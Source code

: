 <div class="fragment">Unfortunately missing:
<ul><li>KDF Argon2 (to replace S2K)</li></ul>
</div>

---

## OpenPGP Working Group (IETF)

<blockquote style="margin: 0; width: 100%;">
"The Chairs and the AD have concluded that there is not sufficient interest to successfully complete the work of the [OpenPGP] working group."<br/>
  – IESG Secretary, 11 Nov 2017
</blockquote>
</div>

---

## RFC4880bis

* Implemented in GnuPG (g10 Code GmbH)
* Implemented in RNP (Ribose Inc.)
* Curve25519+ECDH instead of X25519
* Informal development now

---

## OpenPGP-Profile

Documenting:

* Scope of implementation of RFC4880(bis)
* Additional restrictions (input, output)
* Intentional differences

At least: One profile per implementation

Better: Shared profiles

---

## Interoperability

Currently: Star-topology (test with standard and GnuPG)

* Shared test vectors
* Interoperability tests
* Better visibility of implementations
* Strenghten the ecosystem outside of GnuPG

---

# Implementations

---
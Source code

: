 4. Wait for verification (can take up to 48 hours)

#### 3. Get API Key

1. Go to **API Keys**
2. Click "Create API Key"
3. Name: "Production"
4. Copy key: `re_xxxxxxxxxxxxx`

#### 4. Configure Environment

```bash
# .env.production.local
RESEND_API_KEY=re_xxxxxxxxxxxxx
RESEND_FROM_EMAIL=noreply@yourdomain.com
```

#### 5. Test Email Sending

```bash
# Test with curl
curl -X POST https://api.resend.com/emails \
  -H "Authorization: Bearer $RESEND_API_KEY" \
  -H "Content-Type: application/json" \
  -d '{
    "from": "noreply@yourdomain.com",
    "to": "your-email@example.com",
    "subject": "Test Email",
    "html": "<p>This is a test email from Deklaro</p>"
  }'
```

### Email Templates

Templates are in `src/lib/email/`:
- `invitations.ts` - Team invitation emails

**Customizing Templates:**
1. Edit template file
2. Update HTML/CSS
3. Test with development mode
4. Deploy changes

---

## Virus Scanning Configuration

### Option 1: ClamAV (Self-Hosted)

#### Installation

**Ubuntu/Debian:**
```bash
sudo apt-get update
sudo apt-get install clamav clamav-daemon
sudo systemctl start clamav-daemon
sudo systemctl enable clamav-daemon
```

***

# Required work
All of the records above must be reproduced exactly.

# Result
Source code

: <div class="fragment">Unfortunately missing:
<ul><li>KDF Argon2 (to replace S2K)</li></ul>
</div>

---

## OpenPGP Working Group (IETF)

<blockquote style="margin: 0; width: 100%;">
"The Chairs and the AD have concluded that there is not sufficient interest to successfully complete the work of the [OpenPGP] working group."<br/>
  – IESG Secretary, 11 Nov 2017
</blockquote>
</div>

---

## RFC4880bis

* Implemented in GnuPG (g10 Code GmbH)
* Implemented in RNP (Ribose Inc.)
* Curve25519+ECDH instead of X25519
* Informal development now

---

## OpenPGP-Profile

Documenting:

* Scope of implementation of RFC4880(bis)
* Additional restrictions (input, output)
* Intentional differences

At least: One profile per implementation

Better: Shared profiles

---

## Interoperability

Currently: Star-topology (test with standard and GnuPG)

* Shared test vectors
* Interoperability tests
* Better visibility of implementations
* Strenghten the ecosystem outside of GnuPG

---

# Implementations

---
Source code

: 4. Wait for verification (can take up to 48 hours)

#### 3. Get API Key

1. Go to **API Keys**
2. Click "Create API Key"
3. Name: "Production"
4. Copy key: `re_xxxxxxxxxxxxx`

#### 4. Configure Environment

```bash
# .env.production.local
RESEND_API_KEY=re_xxxxxxxxxxxxx
RESEND_FROM_EMAIL=noreply@yourdomain.com
```

#### 5. Test Email Sending

```bash
# Test with curl
curl -X POST https://api.resend.com/emails \
  -H "Authorization: Bearer $RESEND_API_KEY" \
  -H "Content-Type: application/json" \
  -d '{
    "from": "noreply@yourdomain.com",
    "to": "your-email@example.com",
    "subject": "Test Email",
    "html": "<p>This is a test email from Deklaro</p>"
  }'
```

### Email Templates

Templates are in `src/lib/email/`:
- `invitations.ts` - Team invitation emails

**Customizing Templates:**
1. Edit template file
2. Update HTML/CSS
3. Test with development mode
4. Deploy changes

---

## Virus Scanning Configuration

### Option 1: ClamAV (Self-Hosted)

#### Installation

**Ubuntu/Debian:**
```bash
sudo apt-get update
sudo apt-get install clamav clamav-daemon
sudo systemctl start clamav-daemon
sudo systemctl enable clamav-daemon
```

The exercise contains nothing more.